Gay rights activists in Uganda have welcomed a decision by the University of York in England to name a new college after Ugandan human rights defender David Kato, who was brutally murdered in 2011 at the height of a social debate and stigma fueled by the now annulled Anti-Homosexuality Act.
Kato was selected from a long list of suggestions of notable people with connections to the university and the city, which were put forward by students and staff before being confirmed by the University Executive Board. The announcement cames during Refugee Week (June 14-20).
Kato attended the University of York in 2010 for six months as a Protective Fellow on the Human Rights Defenders Programme at the Centre for Applied Human Rights (CAHR). He returned to Uganda to fight the country’s controversial Anti-Homosexuality Act, which as originally introduced in 2009 called for the death penalty for “aggravated homosexuality.” He was murdered in Kampala in 2011, weeks after winning a court victory over a tabloid paper that called for homosexuals to be killed.
Vice-Chancellor Charlie Jeffery says Kato was chosen for the honor because he’s an ideal role model for students.

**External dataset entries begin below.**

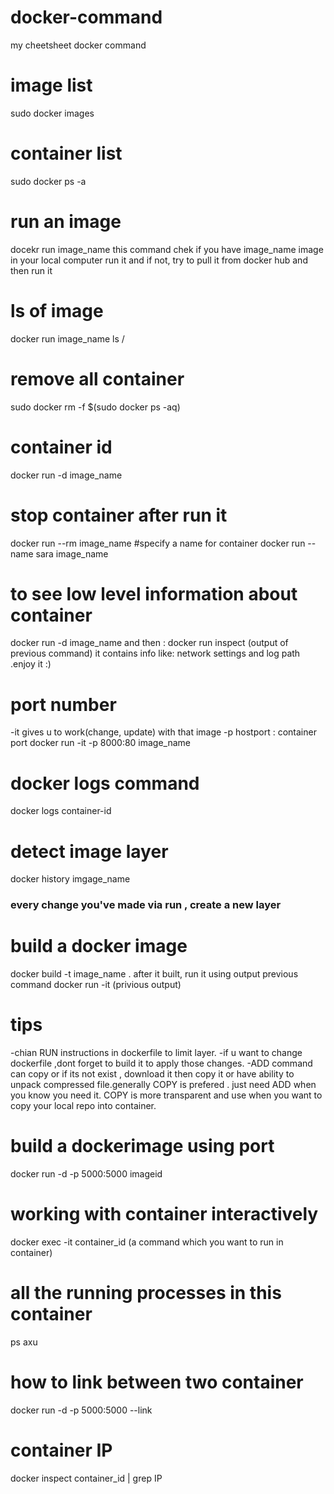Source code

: # docker-command
my cheetsheet docker command
# image list 
sudo docker images
# container list 
sudo docker ps -a
# run an image 
docekr run image_name 
this command chek if you have image_name image in your local computer run it and if not, try to pull it from docker hub and then run it 
# ls of image 
docker run image_name ls /
# remove all container 
sudo docker rm -f $(sudo docker ps -aq)
# container id 
docker run -d image_name 
# stop container after run it 
docker run --rm image_name
#specify a name for container
docker run --name sara image_name 
# to see low level information about container
docker run -d image_name 
and then :
docker run inspect (output of previous command) 
it contains info like: network settings and log path .enjoy it :)
# port number
-it gives u to work(change, update) with that image 
-p hostport : container port 
docker run -it -p 8000:80 image_name
# docker logs command
docker logs container-id
# detect image layer 
docker history imgage_name
### every change you've made via run , create a new layer 
# build a docker image 
docker build -t image_name .
after it built, run it using output previous command 
docker run -it (privious output)

# tips
 -chian RUN instructions in dockerfile to limit layer.
 -if u want to change dockerfile ,dont forget to build it to apply those changes.
 -ADD command can copy or if its not exist , download it then copy it or have ability to unpack compressed file.generally COPY is prefered . just need ADD when you know you need it. COPY is more transparent and use when you want to copy your local repo into container.
 
# build a dockerimage using port
docker run -d -p 5000:5000 imageid

# working with container interactively
docker exec -it container_id (a command which you want to run in container)

# all the running processes in this container
ps axu
# how to link between two container
docker run -d -p 5000:5000 --link
# container IP 
docker inspect container_id | grep IP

“Colleges are an integral part of university life here at York and we knew we wanted an inspiring role model when naming our new college – one which would also reflect our belief in equality, diversity and inclusion,” Jeffrey says. “It is particularly poignant as we celebrate our status as a University of Sanctuary, in recognition of our approach to offering a welcoming and safe place for refugees, asylum seekers and other people who have been forced to migrate.
“We are especially grateful to David’s family for working with us and supporting us in this decision. We hope that by using his name many more people will become aware of the important work he championed.”
Paul Gready, director of the Centre for Applied Human Rights at the University of York, said the decision reflects the school’s commitment to supporting human rights defenders around the world. Kato was one of more than 90 Protective Fellows from more than 45 countries who have attended the school’s Human Rights Defenders programme in the last 12 years, to share their expertise risking their lives to fight injustice and strengthen democracy.
“The naming of the David Kato College also symbolises and demonstrates our admiration of, and solidarity with, human rights defenders across the world and with all previous Protective Fellows,” Gready says.
Activists welcome the honour
“Long live the spirit of David Kato long live! Long live the legacy of David Kato long live!” Victor Mukasa, an activist who worked closely with Kato, posted on Facebook.
Awesome,” said Kasha Nabagesera, director of Kuchu Times Media Group, on Facebook.
David Kato College is one of two colleges currently being constructed on the University’s Campus East in Heslington.
The first rooms will be occupied by students in September 2022. The other college has already been named after scholar and Yorkshire businesswoman Anne Lister.